On an otherwise typical May afternoon, the college sports establishment anxiously turned its gaze to Washington, D.C., where the Supreme Court struck down the Professional and Amateur Sports Protection Act, a 26-year-old law that effectively outlawing sports betting outside Nevada.
In a 6-3 decision, the court ruled PASPA was unconstitutional, setting off a wave of enthusiasm from gamblers while athletic administrators and coaches cast a wary eye.
The word “gambling,” long a college sports bogeyman, carries negative connotations, striking fear of potential scandal into the NCAA’s powerbrokers.

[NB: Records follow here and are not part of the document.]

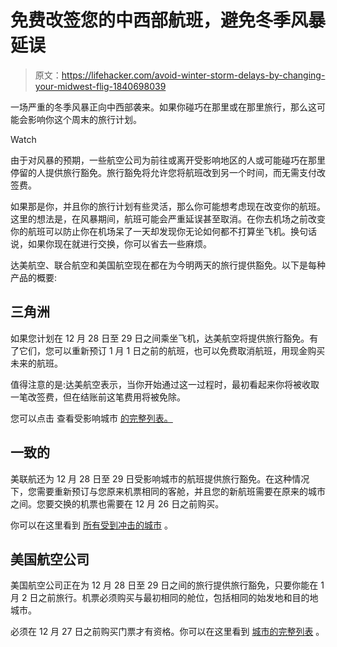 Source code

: # 免费改签您的中西部航班，避免冬季风暴延误

> 原文：<https://lifehacker.com/avoid-winter-storm-delays-by-changing-your-midwest-flig-1840698039>

一场严重的冬季风暴正向中西部袭来。如果你碰巧在那里或在那里旅行，那么这可能会影响你这个周末的旅行计划。

Watch

由于对风暴的预期，一些航空公司为前往或离开受影响地区的人或可能碰巧在那里停留的人提供旅行豁免。旅行豁免将允许您将航班改到另一个时间，而无需支付改签费。

如果那是你，并且你的旅行计划有些灵活，那么你可能想考虑现在改变你的航班。这里的想法是，在风暴期间，航班可能会严重延误甚至取消。在你去机场之前改变你的航班可以防止你在机场呆了一天却发现你无论如何都不打算坐飞机。换句话说，如果你现在就进行交换，你可以省去一些麻烦。

达美航空、联合航空和美国航空现在都在为今明两天的旅行提供豁免。以下是每种产品的概要:

## 三角洲

如果您计划在 12 月 28 日至 29 日之间乘坐飞机，达美航空将提供旅行豁免。有了它们，您可以重新预订 1 月 1 日之前的航班，也可以免费取消航班，用现金购买未来的航班。

值得注意的是:达美航空表示，当你开始通过这一过程时，最初看起来你将被收取一笔改签费，但在结账前这笔费用将被免除。

您可以点击 查看受影响城市 [的完整列表。](https://www.delta.com/us/en/advisories/weather-alerts/upper-midwest-winter-weather) 

## 一致的

美联航还为 12 月 28 日至 29 日受影响城市的航班提供旅行豁免。在这种情况下，您需要重新预订与您原来机票相同的客舱，并且您的新航班需要在原来的城市之间。您要交换的机票也需要在 12 月 26 日之前购买。

你可以在这里看到 [所有受到冲击的城市](https://www.united.com/ual/en/us/fly/travel/notices.html) 。

## 美国航空公司

美国航空公司正在为 12 月 28 日至 29 日之间的旅行提供旅行豁免，只要你能在 1 月 2 日之前旅行。机票必须购买与最初相同的舱位，包括相同的始发地和目的地城市。

必须在 12 月 27 日之前购买门票才有资格。你可以在这里看到 [城市的完整列表](https://www.aa.com/i18n/travel-info/travel-alerts.jsp) 。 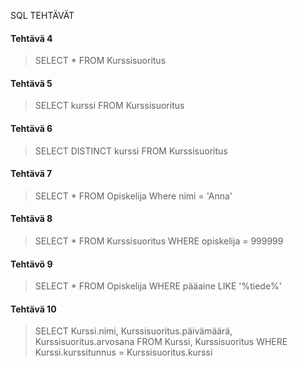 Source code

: SQL TEHTÄVÄT

#### Tehtävä 4
>SELECT * FROM Kurssisuoritus 
#### Tehtävä 5
>SELECT kurssi FROM Kurssisuoritus
#### Tehtävä 6
>SELECT DISTINCT kurssi FROM Kurssisuoritus
#### Tehtävä 7
>SELECT * FROM Opiskelija Where nimi = 'Anna'
#### Tehtävä 8
>SELECT * FROM Kurssisuoritus WHERE opiskelija = 999999
#### Tehtävö 9
>SELECT * FROM Opiskelija WHERE pääaine LIKE '%tiede%'
#### Tehtävä 10
>SELECT Kurssi.nimi, Kurssisuoritus.päivämäärä, Kurssisuoritus.arvosana FROM Kurssi, Kurssisuoritus WHERE Kurssi.kurssitunnus = Kurssisuoritus.kurssi
####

“First thing I would say is I think we’ve got great students playing football,” Big Ten commissioner Jim Delany said in Chicago at the conference’s media days. “Trust them. They’re young. We need to continue to educate them about the challenges associated with gambling and the importance of the integrity of the game.”
If Delany had it his way — and he usually does — he would eliminate college sports from the gambling model. And if that’s not successful, he prefers a framework that gives additional protection to college, high school, and Olympic sports.